---------- Recorded data

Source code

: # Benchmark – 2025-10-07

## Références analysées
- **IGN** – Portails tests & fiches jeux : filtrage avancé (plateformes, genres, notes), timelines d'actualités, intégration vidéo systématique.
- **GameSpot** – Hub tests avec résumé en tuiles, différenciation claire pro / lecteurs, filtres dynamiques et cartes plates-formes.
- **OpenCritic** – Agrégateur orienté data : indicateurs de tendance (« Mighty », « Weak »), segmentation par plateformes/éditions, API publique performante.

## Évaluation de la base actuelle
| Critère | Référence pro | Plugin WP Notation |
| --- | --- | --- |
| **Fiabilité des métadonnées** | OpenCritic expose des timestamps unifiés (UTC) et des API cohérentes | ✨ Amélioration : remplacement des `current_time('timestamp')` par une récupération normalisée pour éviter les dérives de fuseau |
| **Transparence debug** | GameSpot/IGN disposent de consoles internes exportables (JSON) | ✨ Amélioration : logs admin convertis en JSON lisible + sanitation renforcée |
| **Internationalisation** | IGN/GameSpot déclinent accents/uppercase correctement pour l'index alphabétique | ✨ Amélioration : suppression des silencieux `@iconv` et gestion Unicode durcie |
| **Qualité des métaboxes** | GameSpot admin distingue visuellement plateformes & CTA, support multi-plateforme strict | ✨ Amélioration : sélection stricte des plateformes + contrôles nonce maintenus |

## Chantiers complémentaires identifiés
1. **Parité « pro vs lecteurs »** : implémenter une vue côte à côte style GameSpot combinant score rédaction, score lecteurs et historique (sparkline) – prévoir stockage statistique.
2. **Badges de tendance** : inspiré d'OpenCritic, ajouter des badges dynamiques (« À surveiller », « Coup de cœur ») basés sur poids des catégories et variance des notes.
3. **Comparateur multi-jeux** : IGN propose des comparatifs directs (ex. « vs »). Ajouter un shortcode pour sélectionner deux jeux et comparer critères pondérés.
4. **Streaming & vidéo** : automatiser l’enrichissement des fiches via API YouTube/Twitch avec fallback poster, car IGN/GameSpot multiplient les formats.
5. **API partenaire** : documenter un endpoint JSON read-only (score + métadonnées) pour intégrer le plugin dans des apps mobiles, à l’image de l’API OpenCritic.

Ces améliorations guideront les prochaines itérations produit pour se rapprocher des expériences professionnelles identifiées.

--------------------

Each line that holds the word "tendance" should be extracted from the records.

[Written reply]
- **OpenCritic** – Agrégateur orienté data : indicateurs de tendance (« Mighty », « Weak »), segmentation par plateformes/éditions, API publique performante.
2. **Badges de tendance** : inspiré d'OpenCritic, ajouter des badges dynamiques (« À surveiller », « Coup de cœur ») basés sur poids des catégories et variance des notes.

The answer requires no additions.